The project is the design of a communal respite facility and a restaurant within the grounds
of Raycap, an international electrical equipment company. Being apart of a larger industrial
complex, it is located in Drama region of northern Greece an area renowned for its varying
topography and captivating landscape.
The site is an interstitial residual space left unbuilt during the company’s development
phases and is surrounded by administrative and production facilities. Since the building
phase completion it has been planted with trees and over the course of the years has been
transformed into a park. Throughout the year, the park hosts many events such as fests,
gatherings and musical performances. During the more temperate seasons it is the unofficial
meeting place of the employees who use it for short brakes, lunch and discussion.
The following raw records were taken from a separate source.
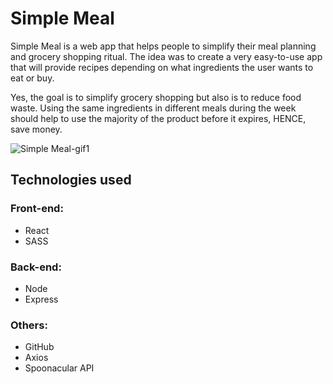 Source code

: # Simple Meal

Simple Meal is a web app that helps people to simplify their meal planning and grocery shopping ritual. The idea was to create a very easy-to-use app that will provide recipes depending on what ingredients the user wants to eat or buy.

Yes, the goal is to simplify grocery shopping but also is to reduce food waste. Using the same ingredients in different meals during the week should help to use the majority of the product before it expires, HENCE, save money.

![Simple Meal-gif1](https://user-images.githubusercontent.com/34225929/162876920-5fe340dd-ef44-47f0-b8fb-7260110c6be1.gif)


## Technologies used

### Front-end:
- React
- SASS

### Back-end:
- Node
- Express

### Others:
- GitHub
- Axios
- Spoonacular API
The building is conceived at the intersection of three pathways through the park. These
routes were not initially planned. They rather emerged through the daily circulation of the
users who favor the park as a place of gathering. People go there to have their lunch and
socialize especially during the most temperate seasons. We saw these paths as daily and
seasonal rhythms that outline a territory and lead to the emergence of dimensional
markings on it. These trails are products of the refrain of the human activity. This idea
brought to our mind the works from the ‘land art’ movement of the 60’s and 70’s and more
specific Richard Long’s ephemeral sculpture, ‘A Line Made by Walking’ (1967).
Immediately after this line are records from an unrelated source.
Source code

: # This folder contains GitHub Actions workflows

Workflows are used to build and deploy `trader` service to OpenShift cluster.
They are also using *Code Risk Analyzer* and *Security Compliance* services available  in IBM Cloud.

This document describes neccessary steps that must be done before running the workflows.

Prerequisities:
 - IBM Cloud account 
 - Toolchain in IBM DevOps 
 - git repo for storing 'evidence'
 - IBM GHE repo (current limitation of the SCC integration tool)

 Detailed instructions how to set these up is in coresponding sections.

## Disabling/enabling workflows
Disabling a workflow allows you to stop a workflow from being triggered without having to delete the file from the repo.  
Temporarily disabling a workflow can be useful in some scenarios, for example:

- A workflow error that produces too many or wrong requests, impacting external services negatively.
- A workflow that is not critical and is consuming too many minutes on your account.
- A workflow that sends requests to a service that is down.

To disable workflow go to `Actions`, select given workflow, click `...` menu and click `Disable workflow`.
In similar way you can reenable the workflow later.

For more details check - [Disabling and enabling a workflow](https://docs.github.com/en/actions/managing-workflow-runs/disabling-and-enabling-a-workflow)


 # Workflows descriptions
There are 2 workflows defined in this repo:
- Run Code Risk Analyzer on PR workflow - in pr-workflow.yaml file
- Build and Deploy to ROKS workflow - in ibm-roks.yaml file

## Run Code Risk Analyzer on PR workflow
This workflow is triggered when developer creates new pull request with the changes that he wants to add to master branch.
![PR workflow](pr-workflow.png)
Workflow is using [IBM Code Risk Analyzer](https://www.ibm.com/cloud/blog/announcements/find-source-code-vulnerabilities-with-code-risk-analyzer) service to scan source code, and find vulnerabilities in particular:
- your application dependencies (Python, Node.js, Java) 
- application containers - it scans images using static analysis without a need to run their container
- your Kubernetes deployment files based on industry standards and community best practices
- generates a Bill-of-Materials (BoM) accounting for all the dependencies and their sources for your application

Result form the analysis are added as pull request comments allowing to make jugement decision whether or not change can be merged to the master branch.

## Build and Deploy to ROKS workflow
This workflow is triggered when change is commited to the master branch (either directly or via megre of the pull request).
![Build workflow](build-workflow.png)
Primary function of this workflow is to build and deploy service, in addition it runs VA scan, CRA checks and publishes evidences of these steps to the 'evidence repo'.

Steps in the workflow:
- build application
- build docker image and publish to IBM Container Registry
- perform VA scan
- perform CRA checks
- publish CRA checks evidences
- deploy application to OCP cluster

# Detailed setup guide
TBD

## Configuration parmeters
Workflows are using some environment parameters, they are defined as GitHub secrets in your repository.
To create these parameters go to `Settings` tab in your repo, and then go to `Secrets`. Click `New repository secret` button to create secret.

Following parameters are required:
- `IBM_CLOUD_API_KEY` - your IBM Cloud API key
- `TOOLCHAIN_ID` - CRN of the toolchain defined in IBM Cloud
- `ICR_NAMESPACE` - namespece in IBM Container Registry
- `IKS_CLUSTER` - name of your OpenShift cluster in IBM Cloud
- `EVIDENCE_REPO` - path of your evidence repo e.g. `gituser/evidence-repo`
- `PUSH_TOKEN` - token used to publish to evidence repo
Our aspiration was not to simply place a building on the landscape but to make it an active
part of it. The scenery, the way the horizon meets the undulating topography become
integral parts of the daily human ritual even a predisposition for this activity. Scenery is
often perceived as infinite space but despite its vague elusiveness is not. It is a space whose
perceptual limitation is defined by the relative scale and position of the viewer; it is the limit
and the boundary of our own perceptual capacity. We wanted to create a feeling of
protected personal space while keeping an uninterrupted view to the horizon. These
thoughts directed us to stir away from a stereotypical structure and stir towards the creation
of a device for viewing the landscape, a sort of frame to nature. The abstraction of the
floating plane and its relationship with the landscape has a strong resonance with the
territory. We envisaged the plane as a shimmering line leveling with the horizon, a thread
that stretches out and changes in intensity and sharpness depending on the prevailing
environmental conditions. The building’s large scale is established by mirroring the relative
proportion of the site to the overall complex. In opposition the enveloped space has a smaller scale creating an atmosphere of intimacy. We saw the proposed architecture as a combination of form, ritual and territory reclaimed partially by nature to form a symbiotic organism.
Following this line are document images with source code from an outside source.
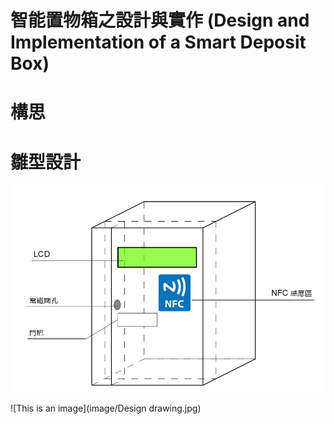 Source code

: # 智能置物箱之設計與實作 (Design and Implementation of a Smart Deposit Box)

# 構思

# 雛型設計
![Design drawing](https://github.com/AlexChang19/Design-and-Implementation-of-a-Smart-Deposit-Box/blob/b88169596e74f28d90fae41b5d6b03dff08f93bb/image/Design%20drawing.jpg)

![This is an image](image/Design drawing.jpg)
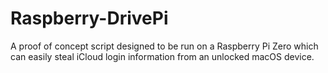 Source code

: # Raspberry-DrivePi
A proof of concept script designed to be run on a Raspberry Pi Zero which can easily steal iCloud login information from an unlocked macOS device.
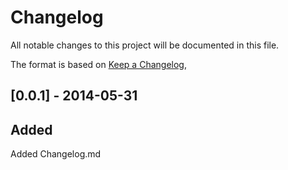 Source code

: # Changelog
All notable changes to this project will be documented in this file.

The format is based on [Keep a Changelog](https://keepachangelog.com/en/1.1.0/),

## [0.0.1] - 2014-05-31
## Added
 Added Changelog.md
Within the envelope, a territory of different rhythms is established. A sheltered park with an almost immaterial boundary, a crystalline skin, becomes the vessel of the facility’s daily rhythm. Here the programmatic functions are separated into the public covered plaza, the food preparation area and the utility service areas. The interior plaza acts as a continuation of the exterior with the boundary between the two almost diminished. The subtle reflections manifested with oscillating intensity on the underside of the roof reverberate and accentuate the exterior lighting conditions. The roof becomes an obscure live canvas reflecting and diffusing the passing atmospheres at all times. The food preparation area is covered with turf and live plants making the visitor to perceive as a mount and its volume completely reclaimed by the earth while the service areas are placed directly underneath it.
We wanted to establish a micro territory within the broader of the facility and create a micro landscape within the existing one that holds all the qualities and atmospheres of the place within a structure that acts both as a symbiotic vessel and viewing device proportioned to the individual experience.